Are you running else on the machine? When you say resource usage, do
you mean hd space, memory, processor, ???
What are your values in top?
More info...
Cheers
Anton


On 27/08/2007, Bill Moran [EMAIL PROTECTED] wrote:
 In response to Chris Mair [EMAIL PROTECTED]:

   Hi,
  
   Note: I have already vacumm full. It does not solve the problem.

 To jump in here in Chris' defense, regular vacuum is not at all the same
 as vacuum full.  Periodic vacuum is _much_ preferable to an occasional
 vacuum full.

 The output of vacuum verbose would have useful information ... are you
 exceeding your FSM limits?

 Try a reindex on the database.  There may be some obscure corner
 cases where reindex makes a notable improvement in performance.

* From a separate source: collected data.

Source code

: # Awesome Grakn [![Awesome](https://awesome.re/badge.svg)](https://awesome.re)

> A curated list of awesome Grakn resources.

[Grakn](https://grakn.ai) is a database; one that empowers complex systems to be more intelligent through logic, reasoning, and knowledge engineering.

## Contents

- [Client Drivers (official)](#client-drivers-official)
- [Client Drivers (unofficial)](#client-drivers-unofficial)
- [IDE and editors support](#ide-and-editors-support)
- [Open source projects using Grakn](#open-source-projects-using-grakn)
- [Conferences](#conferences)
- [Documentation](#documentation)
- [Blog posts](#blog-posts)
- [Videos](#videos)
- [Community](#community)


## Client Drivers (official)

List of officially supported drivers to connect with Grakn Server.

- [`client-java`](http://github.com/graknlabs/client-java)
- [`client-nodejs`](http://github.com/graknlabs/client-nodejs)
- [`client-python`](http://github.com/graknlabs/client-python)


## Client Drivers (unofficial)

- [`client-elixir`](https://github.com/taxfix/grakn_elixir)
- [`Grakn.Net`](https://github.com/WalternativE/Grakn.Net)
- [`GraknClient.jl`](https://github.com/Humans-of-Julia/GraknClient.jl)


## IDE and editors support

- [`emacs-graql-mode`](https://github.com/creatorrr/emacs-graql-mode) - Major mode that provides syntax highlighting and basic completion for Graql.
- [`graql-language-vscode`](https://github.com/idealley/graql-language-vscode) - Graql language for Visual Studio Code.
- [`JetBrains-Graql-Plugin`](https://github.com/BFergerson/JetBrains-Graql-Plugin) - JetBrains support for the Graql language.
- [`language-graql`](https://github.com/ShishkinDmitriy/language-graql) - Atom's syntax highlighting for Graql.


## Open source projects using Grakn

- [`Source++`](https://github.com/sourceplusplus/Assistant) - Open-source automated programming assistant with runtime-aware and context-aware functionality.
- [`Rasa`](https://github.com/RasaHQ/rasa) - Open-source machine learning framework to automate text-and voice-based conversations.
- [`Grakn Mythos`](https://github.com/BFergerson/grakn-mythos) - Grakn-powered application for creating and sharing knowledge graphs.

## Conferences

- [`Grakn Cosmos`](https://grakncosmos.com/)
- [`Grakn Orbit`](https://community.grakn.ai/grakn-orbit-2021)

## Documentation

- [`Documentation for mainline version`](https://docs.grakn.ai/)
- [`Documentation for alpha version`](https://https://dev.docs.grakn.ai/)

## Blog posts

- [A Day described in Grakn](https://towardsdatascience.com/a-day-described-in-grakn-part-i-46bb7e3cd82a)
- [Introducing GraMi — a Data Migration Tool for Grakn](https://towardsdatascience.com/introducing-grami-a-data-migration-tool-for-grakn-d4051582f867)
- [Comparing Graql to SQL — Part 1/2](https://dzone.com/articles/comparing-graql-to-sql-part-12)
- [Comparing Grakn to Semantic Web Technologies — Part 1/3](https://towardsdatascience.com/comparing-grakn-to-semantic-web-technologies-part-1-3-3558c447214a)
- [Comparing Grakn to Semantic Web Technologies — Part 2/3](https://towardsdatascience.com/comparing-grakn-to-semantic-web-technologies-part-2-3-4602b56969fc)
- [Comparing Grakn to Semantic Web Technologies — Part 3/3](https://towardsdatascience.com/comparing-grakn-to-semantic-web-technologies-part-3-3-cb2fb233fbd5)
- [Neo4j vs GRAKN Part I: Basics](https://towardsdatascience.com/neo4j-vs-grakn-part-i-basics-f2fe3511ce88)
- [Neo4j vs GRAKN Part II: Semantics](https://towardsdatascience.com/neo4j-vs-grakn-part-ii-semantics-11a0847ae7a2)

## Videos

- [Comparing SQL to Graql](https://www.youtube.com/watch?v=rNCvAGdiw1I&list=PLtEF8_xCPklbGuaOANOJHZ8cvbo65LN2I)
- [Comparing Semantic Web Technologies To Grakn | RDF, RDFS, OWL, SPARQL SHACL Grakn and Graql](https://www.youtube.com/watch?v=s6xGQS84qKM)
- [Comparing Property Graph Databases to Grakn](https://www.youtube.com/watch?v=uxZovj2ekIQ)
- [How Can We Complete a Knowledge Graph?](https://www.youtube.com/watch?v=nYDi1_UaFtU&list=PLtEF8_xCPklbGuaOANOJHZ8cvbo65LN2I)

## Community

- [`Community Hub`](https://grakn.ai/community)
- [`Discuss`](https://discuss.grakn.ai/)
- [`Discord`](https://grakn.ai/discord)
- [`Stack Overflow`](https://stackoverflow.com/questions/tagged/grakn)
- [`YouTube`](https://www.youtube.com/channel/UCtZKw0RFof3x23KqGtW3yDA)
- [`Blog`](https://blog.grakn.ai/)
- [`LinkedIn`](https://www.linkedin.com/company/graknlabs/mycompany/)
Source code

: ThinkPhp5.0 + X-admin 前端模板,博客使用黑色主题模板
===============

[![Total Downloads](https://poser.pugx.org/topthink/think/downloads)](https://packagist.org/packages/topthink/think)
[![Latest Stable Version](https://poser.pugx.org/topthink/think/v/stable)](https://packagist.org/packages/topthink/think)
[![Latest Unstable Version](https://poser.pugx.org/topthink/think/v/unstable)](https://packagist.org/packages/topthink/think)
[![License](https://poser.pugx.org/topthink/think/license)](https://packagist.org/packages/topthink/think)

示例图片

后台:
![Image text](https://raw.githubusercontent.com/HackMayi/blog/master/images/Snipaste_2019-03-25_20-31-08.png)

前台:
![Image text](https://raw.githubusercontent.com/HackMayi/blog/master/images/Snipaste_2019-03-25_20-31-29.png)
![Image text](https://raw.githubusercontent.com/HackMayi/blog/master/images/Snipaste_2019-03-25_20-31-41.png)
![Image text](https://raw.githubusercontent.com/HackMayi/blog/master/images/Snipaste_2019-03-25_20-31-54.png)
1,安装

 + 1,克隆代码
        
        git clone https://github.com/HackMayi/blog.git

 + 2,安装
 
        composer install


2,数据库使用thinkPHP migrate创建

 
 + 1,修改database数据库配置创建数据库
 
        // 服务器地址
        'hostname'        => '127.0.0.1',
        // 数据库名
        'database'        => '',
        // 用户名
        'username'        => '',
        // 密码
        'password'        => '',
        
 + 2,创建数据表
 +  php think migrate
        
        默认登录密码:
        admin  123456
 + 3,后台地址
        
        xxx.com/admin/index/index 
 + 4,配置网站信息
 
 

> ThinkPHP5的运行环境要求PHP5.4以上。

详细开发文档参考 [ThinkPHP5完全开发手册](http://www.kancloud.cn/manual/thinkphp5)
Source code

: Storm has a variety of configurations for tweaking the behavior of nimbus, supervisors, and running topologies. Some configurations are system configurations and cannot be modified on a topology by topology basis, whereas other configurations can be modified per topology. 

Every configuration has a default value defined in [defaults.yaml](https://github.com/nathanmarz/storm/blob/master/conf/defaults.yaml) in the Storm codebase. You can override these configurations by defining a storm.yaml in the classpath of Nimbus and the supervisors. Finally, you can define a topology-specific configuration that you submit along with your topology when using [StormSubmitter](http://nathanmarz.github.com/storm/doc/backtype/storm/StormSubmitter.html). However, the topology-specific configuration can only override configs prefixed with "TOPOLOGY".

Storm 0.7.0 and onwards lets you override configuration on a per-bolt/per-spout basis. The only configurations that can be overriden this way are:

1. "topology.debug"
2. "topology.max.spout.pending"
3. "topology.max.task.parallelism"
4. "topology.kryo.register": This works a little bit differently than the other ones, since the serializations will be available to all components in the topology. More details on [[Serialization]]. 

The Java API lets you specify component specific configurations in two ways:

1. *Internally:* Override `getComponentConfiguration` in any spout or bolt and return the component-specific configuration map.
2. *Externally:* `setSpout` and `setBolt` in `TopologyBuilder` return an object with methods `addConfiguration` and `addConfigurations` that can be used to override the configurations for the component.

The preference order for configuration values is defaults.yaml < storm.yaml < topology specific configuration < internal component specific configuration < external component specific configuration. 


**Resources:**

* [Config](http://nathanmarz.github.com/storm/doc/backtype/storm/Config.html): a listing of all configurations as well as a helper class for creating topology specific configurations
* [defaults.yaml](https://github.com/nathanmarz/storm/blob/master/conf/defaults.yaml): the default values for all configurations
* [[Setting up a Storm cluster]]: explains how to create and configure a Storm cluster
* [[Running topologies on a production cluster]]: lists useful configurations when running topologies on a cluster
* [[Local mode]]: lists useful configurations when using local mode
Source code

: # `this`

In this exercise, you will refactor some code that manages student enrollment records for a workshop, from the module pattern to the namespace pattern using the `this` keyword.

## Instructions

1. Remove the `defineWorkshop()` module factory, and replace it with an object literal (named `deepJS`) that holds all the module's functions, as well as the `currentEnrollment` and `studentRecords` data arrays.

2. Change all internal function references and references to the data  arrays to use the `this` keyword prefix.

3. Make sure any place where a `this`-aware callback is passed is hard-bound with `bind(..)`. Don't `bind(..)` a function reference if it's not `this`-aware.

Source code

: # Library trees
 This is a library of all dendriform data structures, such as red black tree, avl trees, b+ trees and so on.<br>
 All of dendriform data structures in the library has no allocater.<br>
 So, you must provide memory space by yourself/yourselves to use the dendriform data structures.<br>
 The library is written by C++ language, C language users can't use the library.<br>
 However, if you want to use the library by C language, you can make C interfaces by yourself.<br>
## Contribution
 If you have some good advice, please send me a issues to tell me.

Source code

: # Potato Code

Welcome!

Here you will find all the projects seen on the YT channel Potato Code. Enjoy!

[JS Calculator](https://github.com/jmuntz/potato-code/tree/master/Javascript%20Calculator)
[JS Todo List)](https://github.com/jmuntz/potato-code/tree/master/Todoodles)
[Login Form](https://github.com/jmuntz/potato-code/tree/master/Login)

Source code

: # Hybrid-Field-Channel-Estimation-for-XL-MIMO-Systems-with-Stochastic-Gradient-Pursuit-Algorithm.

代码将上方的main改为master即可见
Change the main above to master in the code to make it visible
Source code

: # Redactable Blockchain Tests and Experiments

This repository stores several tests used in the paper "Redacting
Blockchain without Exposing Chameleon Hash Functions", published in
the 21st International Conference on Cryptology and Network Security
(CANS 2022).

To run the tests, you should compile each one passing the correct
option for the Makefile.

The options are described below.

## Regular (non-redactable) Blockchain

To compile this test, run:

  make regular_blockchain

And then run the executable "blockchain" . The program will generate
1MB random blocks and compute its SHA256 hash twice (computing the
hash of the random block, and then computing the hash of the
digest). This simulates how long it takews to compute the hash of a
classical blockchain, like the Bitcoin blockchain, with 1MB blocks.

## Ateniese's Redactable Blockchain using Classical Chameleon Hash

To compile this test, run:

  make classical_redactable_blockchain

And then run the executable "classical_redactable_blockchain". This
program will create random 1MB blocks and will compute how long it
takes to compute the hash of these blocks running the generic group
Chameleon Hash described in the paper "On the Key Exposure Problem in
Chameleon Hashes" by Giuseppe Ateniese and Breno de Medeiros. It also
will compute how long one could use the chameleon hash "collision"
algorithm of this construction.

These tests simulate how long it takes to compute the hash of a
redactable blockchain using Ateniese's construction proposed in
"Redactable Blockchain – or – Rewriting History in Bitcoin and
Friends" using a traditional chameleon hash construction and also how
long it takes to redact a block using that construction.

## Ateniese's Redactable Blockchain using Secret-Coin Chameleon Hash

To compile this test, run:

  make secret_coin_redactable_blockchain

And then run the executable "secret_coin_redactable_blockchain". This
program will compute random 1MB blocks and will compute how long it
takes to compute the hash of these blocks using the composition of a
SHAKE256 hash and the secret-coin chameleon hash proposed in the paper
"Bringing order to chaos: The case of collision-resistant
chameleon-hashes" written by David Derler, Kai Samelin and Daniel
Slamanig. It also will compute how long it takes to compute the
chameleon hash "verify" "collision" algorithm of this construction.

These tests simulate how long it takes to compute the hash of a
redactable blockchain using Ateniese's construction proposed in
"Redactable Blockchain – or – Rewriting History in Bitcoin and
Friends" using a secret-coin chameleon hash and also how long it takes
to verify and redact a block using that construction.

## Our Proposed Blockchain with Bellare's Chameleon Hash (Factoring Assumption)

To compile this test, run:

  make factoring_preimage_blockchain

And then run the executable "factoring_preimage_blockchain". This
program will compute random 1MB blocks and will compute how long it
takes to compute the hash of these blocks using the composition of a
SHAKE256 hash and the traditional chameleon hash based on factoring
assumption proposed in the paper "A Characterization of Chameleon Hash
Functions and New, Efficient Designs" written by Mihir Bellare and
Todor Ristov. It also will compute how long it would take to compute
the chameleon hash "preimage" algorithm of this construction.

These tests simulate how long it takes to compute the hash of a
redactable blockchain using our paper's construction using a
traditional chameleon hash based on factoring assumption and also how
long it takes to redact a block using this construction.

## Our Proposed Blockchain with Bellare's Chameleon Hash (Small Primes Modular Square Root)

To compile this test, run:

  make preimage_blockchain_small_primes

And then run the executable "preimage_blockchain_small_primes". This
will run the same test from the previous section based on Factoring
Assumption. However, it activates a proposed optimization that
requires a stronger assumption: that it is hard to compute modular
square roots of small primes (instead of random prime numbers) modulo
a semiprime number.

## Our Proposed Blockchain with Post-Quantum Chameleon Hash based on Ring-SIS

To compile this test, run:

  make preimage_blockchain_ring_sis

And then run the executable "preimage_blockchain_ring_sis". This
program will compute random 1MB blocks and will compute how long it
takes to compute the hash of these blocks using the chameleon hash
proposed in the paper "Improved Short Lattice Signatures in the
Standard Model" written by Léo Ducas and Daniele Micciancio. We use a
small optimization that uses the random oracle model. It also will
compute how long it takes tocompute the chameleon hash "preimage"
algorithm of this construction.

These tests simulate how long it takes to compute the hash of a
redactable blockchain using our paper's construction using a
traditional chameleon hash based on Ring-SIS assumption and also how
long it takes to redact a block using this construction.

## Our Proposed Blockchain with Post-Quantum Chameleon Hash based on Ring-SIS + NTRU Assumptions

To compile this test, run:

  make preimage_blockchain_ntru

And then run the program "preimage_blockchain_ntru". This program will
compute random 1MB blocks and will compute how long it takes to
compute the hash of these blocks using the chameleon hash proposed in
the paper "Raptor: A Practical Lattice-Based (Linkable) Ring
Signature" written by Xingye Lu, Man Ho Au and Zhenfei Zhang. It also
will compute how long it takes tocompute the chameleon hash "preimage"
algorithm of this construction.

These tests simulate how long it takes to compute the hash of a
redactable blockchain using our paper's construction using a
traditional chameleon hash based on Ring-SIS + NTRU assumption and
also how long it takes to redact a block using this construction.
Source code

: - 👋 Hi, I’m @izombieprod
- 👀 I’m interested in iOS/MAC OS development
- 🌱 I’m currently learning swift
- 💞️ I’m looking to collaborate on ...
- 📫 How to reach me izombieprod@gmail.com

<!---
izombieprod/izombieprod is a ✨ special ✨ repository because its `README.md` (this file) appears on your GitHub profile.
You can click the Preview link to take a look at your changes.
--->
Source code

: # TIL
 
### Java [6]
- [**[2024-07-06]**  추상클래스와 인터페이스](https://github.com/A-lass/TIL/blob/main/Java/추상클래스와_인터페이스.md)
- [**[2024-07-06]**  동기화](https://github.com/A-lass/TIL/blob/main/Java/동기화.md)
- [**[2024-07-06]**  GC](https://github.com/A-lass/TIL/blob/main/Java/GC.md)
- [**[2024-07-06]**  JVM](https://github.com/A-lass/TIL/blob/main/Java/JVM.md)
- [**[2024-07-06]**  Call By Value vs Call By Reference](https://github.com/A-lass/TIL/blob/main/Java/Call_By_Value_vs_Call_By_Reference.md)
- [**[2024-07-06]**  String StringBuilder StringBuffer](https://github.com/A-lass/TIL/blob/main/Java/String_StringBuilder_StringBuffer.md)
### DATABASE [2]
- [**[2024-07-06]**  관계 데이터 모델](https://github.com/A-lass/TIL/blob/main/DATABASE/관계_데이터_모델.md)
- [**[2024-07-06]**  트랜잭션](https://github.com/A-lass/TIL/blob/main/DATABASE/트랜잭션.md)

   I have a postgres 8.1 database. In the last days I have half traffic
   than 4 weeks ago, and resources usage is twice. The resource monitor
   graphs also shows hight peaks (usually there is not peaks)

 Resource monitor graphs?  That statement means nothing to me, therefore
 I don't know if the information they're providing is useful or accurate,
 or even _what_ it is.  What, exactly, are these graphs monitoring?

 You might want to provide your postgresql.conf.

 Have you considered the possibility that the database has simply got more
 records and therefore access takes more IO and CPU?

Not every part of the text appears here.